Io is the most volcanically active object in the solar system with intense eruptions that cover the entire moon in a centimeter of lava every year.
Earth probably went through a similar phase in its youth, back before the planet cooled enough for plate tectonics to start up, according to the study in the journal Nature.
Earth formed from the fusion of many small, rocky "planetesimals" about 4.5 billion years ago. These collisions generated lots of heat, as did the subsequent separation of Earth's metallic core and the decay of radioactive elements.
Consequently, the ancient Earth harboured far more internal heat than it does today - perhaps five to 10 times more.
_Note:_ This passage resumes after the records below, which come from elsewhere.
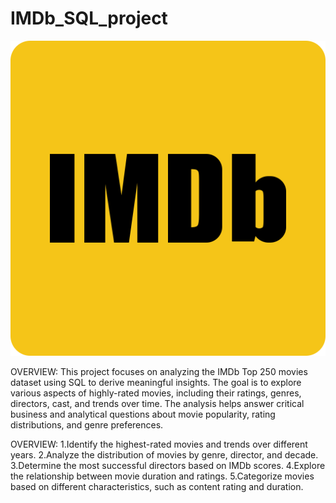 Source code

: # IMDb_SQL_project
![image alt](https://github.com/manishjp07/IMDb_SQL_project/blob/feba2e745cdf532d03f3f7a0099d9fc98cfc25e7/IMDb_Logo_Square.svg.png)

OVERVIEW:
This project focuses on analyzing the IMDb Top 250 movies dataset using SQL to derive meaningful insights. The goal is to explore various aspects of highly-rated movies, including their ratings, genres, directors, cast, and trends over time. The analysis helps answer critical business and analytical questions about movie popularity, rating distributions, and genre preferences.

OVERVIEW:
1.Identify the highest-rated movies and trends over different years.
2.Analyze the distribution of movies by genre, director, and decade.
3.Determine the most successful directors based on IMDb scores.
4.Explore the relationship between movie duration and ratings.
5.Categorize movies based on different characteristics, such as content rating and duration.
However, the planet's lithosphere - its rigid outer shell, composed of the crust and upper mantle - was relatively thick and cool in those early days. That shouldn't be the case if plate tectonics were the main means of dissipating interior heat back then, as it is now, researchers said.
Instead, the early Earth may have worked more like Io, where heat flows to the surface through volcanic "pipes" in huge quantities.
The moon is tugged so hard by Jupiter's powerful gravity that it currently transports about 40 times more internal heat than Earth does despite being just 30 per cent as wide as our planet.
"The heat pipe [idea] explains that, by allowing heat through the lithosphere in particular places, the pipes, which allows the rest of the lithosphere to be thick and cold and strong," said study lead author William Moore, of Hampton University in Virginia.
The chief alternative to the heat-pipe model developed by Moore and study co-author Alexander Webb of Lousiana State University is a version of plate tectonics, in which Earth's enormous lithospheric plates simply moved faster and transported more heat long ago.
But a hotter interior would likely have generated more molten rock, producing thicker, more buoyant plates that would have taken longer to cool down enough to dive back into Earth's mantle, Moore said.
Also, rocks that formed about 3.5 billion years ago preserve evidence of periods of intense, continuous volcanism on Earth lasting several hundred million years. That's another knock against the ancient tectonics argument, Moore added.